> Work required:
Pull each line holding the word "вычитания" from the data.

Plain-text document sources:
▬▬▬▬▬▬▬▬▬▬

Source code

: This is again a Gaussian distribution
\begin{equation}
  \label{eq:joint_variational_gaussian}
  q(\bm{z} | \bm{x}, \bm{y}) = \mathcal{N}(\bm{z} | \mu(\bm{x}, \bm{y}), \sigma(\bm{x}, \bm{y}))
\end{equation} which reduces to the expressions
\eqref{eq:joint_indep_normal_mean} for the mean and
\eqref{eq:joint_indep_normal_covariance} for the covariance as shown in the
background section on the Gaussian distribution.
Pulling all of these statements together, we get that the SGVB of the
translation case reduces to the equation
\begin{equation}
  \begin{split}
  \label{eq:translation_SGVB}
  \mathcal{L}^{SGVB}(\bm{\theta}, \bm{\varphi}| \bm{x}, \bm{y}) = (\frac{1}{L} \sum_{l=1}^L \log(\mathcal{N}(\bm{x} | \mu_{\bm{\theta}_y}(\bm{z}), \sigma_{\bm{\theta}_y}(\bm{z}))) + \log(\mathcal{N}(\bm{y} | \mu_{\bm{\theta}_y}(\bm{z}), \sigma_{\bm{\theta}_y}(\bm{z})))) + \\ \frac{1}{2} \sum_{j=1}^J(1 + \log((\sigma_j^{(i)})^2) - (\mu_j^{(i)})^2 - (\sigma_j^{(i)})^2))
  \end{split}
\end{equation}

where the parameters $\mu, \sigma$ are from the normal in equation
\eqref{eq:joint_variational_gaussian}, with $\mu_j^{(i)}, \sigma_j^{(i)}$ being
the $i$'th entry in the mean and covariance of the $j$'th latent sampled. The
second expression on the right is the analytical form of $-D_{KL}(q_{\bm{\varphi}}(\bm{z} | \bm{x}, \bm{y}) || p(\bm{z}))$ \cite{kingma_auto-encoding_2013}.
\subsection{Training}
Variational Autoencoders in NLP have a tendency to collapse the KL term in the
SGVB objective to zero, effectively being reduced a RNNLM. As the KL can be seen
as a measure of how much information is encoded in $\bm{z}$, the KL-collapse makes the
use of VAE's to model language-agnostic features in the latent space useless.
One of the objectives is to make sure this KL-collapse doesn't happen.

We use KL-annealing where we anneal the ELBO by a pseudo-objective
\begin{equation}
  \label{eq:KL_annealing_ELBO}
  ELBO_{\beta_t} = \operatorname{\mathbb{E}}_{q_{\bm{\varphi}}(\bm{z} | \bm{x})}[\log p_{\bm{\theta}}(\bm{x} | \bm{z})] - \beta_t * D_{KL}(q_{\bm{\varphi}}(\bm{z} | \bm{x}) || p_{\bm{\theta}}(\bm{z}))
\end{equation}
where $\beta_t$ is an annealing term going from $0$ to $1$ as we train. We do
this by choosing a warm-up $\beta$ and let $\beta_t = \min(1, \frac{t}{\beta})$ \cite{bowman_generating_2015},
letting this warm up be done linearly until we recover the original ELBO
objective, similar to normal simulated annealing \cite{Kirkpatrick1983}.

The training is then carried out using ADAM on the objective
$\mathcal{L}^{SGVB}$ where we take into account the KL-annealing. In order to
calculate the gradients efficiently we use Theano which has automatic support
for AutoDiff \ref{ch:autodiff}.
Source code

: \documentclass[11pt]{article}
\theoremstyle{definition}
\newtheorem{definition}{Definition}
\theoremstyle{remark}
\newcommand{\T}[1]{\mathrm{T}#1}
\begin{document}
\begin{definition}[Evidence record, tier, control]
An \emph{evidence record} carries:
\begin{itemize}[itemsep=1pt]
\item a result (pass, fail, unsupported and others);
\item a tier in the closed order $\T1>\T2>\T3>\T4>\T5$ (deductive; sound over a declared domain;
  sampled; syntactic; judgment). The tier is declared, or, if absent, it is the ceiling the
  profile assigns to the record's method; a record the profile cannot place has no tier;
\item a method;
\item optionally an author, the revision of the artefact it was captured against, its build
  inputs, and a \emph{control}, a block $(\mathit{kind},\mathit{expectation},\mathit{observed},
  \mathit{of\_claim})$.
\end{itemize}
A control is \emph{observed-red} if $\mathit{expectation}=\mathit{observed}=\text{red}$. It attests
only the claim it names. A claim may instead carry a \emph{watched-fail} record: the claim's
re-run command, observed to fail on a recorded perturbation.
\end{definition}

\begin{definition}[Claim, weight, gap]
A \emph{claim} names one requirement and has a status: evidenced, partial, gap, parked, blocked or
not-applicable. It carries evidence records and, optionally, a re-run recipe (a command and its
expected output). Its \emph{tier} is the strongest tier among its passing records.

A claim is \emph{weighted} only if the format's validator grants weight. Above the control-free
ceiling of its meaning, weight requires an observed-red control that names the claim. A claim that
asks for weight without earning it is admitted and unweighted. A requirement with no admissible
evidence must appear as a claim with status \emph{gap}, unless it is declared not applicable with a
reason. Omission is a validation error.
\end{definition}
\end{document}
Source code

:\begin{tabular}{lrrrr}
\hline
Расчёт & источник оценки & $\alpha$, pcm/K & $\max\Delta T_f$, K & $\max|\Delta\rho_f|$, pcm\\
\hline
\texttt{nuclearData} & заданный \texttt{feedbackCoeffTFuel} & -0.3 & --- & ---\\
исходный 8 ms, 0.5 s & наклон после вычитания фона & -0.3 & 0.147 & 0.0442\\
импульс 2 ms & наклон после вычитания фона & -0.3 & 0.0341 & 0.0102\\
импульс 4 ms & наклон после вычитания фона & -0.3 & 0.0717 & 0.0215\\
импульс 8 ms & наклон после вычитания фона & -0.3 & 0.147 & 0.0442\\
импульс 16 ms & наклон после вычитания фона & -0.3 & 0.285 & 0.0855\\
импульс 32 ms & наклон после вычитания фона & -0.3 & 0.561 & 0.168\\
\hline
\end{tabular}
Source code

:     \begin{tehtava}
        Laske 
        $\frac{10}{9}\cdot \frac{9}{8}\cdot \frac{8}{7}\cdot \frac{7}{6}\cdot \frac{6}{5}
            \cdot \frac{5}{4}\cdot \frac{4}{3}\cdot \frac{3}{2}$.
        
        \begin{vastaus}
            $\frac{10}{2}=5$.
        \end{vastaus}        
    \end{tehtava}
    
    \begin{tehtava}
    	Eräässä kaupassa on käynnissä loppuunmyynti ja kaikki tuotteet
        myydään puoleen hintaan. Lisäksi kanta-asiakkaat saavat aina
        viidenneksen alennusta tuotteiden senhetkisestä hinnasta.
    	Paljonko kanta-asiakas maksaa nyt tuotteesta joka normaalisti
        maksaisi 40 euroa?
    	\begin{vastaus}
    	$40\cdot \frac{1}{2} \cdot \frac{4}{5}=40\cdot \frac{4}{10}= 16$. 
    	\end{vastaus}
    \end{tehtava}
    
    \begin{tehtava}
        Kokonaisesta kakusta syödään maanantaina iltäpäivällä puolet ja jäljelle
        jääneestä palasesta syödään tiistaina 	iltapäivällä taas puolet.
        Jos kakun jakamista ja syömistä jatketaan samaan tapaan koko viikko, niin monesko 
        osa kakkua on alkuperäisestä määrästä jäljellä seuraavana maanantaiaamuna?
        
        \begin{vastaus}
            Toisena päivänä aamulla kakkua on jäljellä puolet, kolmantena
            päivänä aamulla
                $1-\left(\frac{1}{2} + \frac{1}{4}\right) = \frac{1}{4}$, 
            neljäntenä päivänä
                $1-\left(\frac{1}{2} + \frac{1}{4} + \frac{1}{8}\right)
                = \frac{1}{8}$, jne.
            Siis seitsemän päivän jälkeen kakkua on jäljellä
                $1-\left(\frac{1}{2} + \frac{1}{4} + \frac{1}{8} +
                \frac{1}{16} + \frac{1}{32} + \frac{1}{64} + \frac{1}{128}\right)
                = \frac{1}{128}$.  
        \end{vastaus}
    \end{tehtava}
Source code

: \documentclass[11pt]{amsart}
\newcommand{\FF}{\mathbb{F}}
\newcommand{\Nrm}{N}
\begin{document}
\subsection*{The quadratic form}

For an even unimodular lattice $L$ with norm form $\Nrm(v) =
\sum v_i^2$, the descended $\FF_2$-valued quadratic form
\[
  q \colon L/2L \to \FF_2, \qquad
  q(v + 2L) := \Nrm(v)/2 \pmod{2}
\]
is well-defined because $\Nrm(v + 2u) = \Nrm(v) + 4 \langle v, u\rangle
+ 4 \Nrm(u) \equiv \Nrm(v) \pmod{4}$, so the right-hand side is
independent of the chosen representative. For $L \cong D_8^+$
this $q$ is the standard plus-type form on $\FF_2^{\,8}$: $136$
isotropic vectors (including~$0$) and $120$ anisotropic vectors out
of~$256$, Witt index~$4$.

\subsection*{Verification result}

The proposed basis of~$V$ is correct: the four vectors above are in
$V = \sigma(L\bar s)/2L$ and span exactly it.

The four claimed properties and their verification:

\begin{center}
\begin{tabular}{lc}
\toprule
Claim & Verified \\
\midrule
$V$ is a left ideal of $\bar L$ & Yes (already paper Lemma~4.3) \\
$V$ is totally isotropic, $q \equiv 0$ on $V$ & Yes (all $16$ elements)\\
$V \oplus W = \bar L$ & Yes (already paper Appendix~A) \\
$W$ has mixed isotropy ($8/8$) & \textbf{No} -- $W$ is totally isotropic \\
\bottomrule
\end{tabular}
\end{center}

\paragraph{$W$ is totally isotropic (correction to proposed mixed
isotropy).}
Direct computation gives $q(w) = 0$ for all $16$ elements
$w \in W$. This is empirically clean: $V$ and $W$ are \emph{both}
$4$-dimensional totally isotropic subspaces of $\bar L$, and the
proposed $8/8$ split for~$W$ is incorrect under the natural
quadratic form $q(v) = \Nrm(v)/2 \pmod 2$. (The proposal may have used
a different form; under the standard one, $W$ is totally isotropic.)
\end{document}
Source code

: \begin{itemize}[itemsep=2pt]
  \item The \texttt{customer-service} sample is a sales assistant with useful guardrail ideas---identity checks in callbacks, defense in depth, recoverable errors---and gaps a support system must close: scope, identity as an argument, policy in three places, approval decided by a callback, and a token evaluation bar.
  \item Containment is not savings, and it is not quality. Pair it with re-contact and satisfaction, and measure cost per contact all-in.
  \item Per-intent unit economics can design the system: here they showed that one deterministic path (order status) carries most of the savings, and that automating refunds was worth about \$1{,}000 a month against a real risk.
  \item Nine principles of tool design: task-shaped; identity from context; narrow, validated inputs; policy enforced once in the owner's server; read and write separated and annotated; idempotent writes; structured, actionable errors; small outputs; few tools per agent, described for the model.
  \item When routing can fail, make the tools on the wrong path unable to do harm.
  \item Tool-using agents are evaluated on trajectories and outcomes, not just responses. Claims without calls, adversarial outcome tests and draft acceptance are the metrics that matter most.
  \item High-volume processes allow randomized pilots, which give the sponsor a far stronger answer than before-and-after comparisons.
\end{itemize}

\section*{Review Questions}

▬▬▬▬▬▬▬▬▬▬

> Result:
исходный 8 ms, 0.5 s & наклон после вычитания фона & -0.3 & 0.147 & 0.0442\\
импульс 2 ms & наклон после вычитания фона & -0.3 & 0.0341 & 0.0102\\
импульс 4 ms & наклон после вычитания фона & -0.3 & 0.0717 & 0.0215\\
импульс 8 ms & наклон после вычитания фона & -0.3 & 0.147 & 0.0442\\
импульс 16 ms & наклон после вычитания фона & -0.3 & 0.285 & 0.0855\\
импульс 32 ms & наклон после вычитания фона & -0.3 & 0.561 & 0.168\\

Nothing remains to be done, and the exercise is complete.